Lassen County scholar recognized by UCLA Fielding School of Public Health for excellence

Heidi West, of Susanville, has been recognized for academic excellence and commitment to public health as a 2020 recipient of the Samuel J. Tibbitts Fellowship at the UCLA Fielding School of Public Health, one of the top-ranked schools of public health in the United States.

Heidi West

“I am honored to receive this fellowship, and I am grateful that it will help me to lend my voice and contribute scholarship to improving public health and social justice,” said West, a doctoral student in the school’s health policy and management PhD program.

West is a second year doctoral student whose research at the Fielding School of Public Health has focused on the effects of a migrant spouse on spousal relationships and transnational parenting, women’s empowerment, health care use and general health, including a major research project in Bangladesh. This work includes research in rural villages and urban households, talking with women about how they maintain spousal relationships and conduct long-distance co-parenting relationships with spouses who only come home once every 18 months.

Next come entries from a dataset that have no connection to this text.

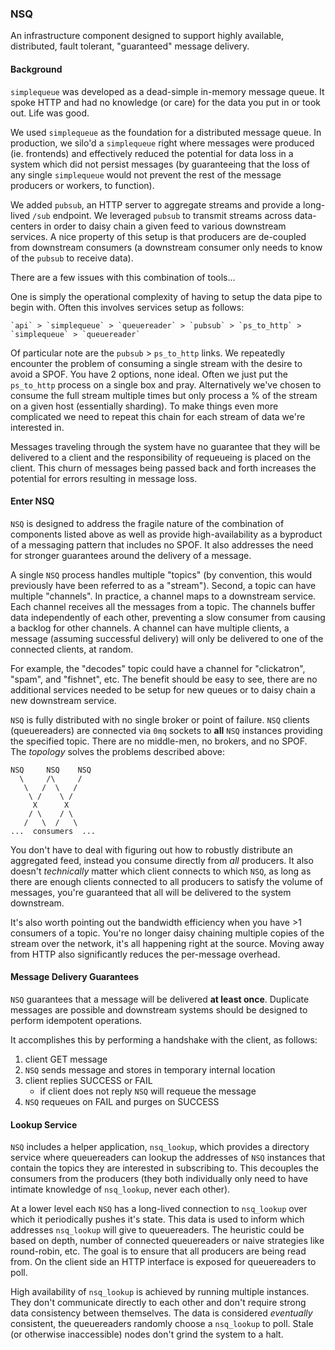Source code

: ### NSQ

An infrastructure component designed to support highly available, distributed, fault tolerant, "guaranteed" message
delivery.

#### Background

`simplequeue` was developed as a dead-simple in-memory message queue. It spoke HTTP and had no knowledge (or care) for
the data you put in or took out. Life was good.

We used `simplequeue` as the foundation for a distributed message queue. In production, we silo'd a `simplequeue` right
where messages were produced (ie. frontends) and effectively reduced the potential for data loss in a system which did
not persist messages (by guaranteeing that the loss of any single `simplequeue` would not prevent the rest of the
message producers or workers, to function).

We added `pubsub`, an HTTP server to aggregate streams and provide a long-lived `/sub` endpoint. We leveraged `pubsub`
to transmit streams across data-centers in order to daisy chain a given feed to various downstream services. A nice
property of this setup is that producers are de-coupled from downstream consumers (a downstream consumer only needs to
know of the `pubsub` to receive data).

There are a few issues with this combination of tools...

One is simply the operational complexity of having to setup the data pipe to begin with. Often this involves services
setup as follows:

    `api` > `simplequeue` > `queuereader` > `pubsub` > `ps_to_http` > `simplequeue` > `queuereader`

Of particular note are the `pubsub` > `ps_to_http` links. We repeatedly encounter the problem of consuming a single
stream with the desire to avoid a SPOF. You have 2 options, none ideal. Often we just put the `ps_to_http` process on a
single box and pray. Alternatively we've chosen to consume the full stream multiple times but only process a % of the
stream on a given host (essentially sharding). To make things even more complicated we need to repeat this chain for
each stream of data we're interested in.

Messages traveling through the system have no guarantee that they will be delivered to a client and the responsibility
of requeueing is placed on the client. This churn of messages being passed back and forth increases the potential for
errors resulting in message loss.

#### Enter NSQ

`NSQ` is designed to address the fragile nature of the combination of components listed above as well as provide
high-availability as a byproduct of a messaging pattern that includes no SPOF. It also addresses the need for stronger
guarantees around the delivery of a message.

A single `NSQ` process handles multiple "topics" (by convention, this would previously have been referred to as a
"stream"). Second, a topic can have multiple "channels". In practice, a channel maps to a downstream service. Each
channel receives all the messages from a topic. The channels buffer data independently of each other, preventing a slow
consumer from causing a backlog for other channels. A channel can have multiple clients, a message (assuming successful
delivery) will only be delivered to one of the connected clients, at random.

For example, the "decodes" topic could have a channel for "clickatron", "spam", and "fishnet", etc. The benefit should
be easy to see, there are no additional services needed to be setup for new queues or to daisy chain a new downstream
service.

`NSQ` is fully distributed with no single broker or point of failure. `NSQ` clients (queuereaders) are connected via
`0mq` sockets to **all** `NSQ` instances providing the specified topic. There are no middle-men, no brokers, and no
SPOF. The *topology* solves the problems described above:

    NSQ     NSQ    NSQ
      \     /\     /
       \   /  \   /
        \ /    \ /
         X      X
        / \    / \
       /   \  /   \
    ...  consumers  ...

You don't have to deal with figuring out how to robustly distribute an aggregated feed, instead you consume directly
from *all* producers. It also doesn't *technically* matter which client connects to which `NSQ`, as long as there are
enough clients connected to all producers to satisfy the volume of messages, you're guaranteed that all will be
delivered to the system downstream.

It's also worth pointing out the bandwidth efficiency when you have >1 consumers of a topic. You're no longer daisy
chaining multiple copies of the stream over the network, it's all happening right at the source. Moving away from HTTP
also significantly reduces the per-message overhead.

#### Message Delivery Guarantees

`NSQ` guarantees that a message will be delivered **at least once**. Duplicate messages are possible and downstream
systems should be designed to perform idempotent operations.

It accomplishes this by performing a handshake with the client, as follows:

  1. client GET message
  2. `NSQ` sends message and stores in temporary internal location
  3. client replies SUCCESS or FAIL
     * if client does not reply `NSQ` will requeue the message
  4. `NSQ` requeues on FAIL and purges on SUCCESS

#### Lookup Service

`NSQ` includes a helper application, `nsq_lookup`, which provides a directory service where queuereaders can lookup the
addresses of `NSQ` instances that contain the topics they are interested in subscribing to. This decouples the consumers
from the producers (they both individually only need to have intimate knowledge of `nsq_lookup`, never each other).

At a lower level each `NSQ` has a long-lived connection to `nsq_lookup` over which it periodically pushes it's state.
This data is used to inform which addresses `nsq_lookup` will give to queuereaders. The heuristic could be based on
depth, number of connected queuereaders or naive strategies like round-robin, etc. The goal is to ensure that all
producers are being read from.  On the client side an HTTP interface is exposed for queuereaders to poll.

High availability of `nsq_lookup` is achieved by running multiple instances. They don't communicate directly to each
other and don't require strong data consistency between themselves. The data is considered *eventually* consistent, the
queuereaders randomly choose a `nsq_lookup` to poll. Stale (or otherwise inaccessible) nodes don't grind the system to a
halt.
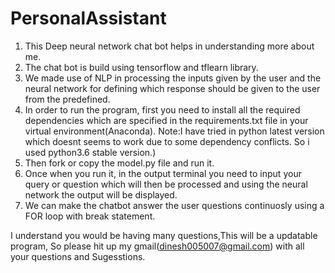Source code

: # PersonalAssistant
1. This Deep neural network chat bot helps in understanding more about me.
2. The chat bot is build using tensorflow and tflearn library.
3. We made use of NLP in processing the inputs given by the user and the neural network for defining which response should be given to the user from the predefined.
4. In order to run the program, first you need to install all the required dependencies which are specified in the requirements.txt file in your virtual environment(Anaconda). Note:I have tried in python latest version which doesnt seems to work due to some dependency conflicts. So i used python3.6 stable version.)
5. Then fork or copy the model.py file and run it.
6. Once when you run it, in the output terminal you need to input your query or question which will then be processed and using the neural network the output will be displayed.
7. We can make the chatbot answer the user questions continuosly using a FOR loop with break statement.

I understand you would be having many questions,This will be a updatable program, So please hit up my gmail(dinesh005007@gmail.com) with all your questions and Sugesstions.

“The research focuses on a fascinating but largely unexplored question: when a man migrates away from his family and household, what happens to the health of those “left behind?” said Corrina Moucheraud, who teaches at FSPH. “Working with data from Bangladesh, Heidi implements a sophisticated set of tools for exploring these questions and addressing several methodologic challenges; for example, migration is not randomly allocated, so how can we fairly compare the “left behind” households to those without migrant husbands?”

West has a 3.9 GPA and is a 2009 graduate of American University, Washington, D.C. and a 2003 graduate of the University of California, Berkeley. She is currently working as a researcher and teaching assistant at UCLA and previously did so at Drexel University in Philadelphia and at American University. She has worked as a researcher in the field in Myanmar, Indonesia and the United States.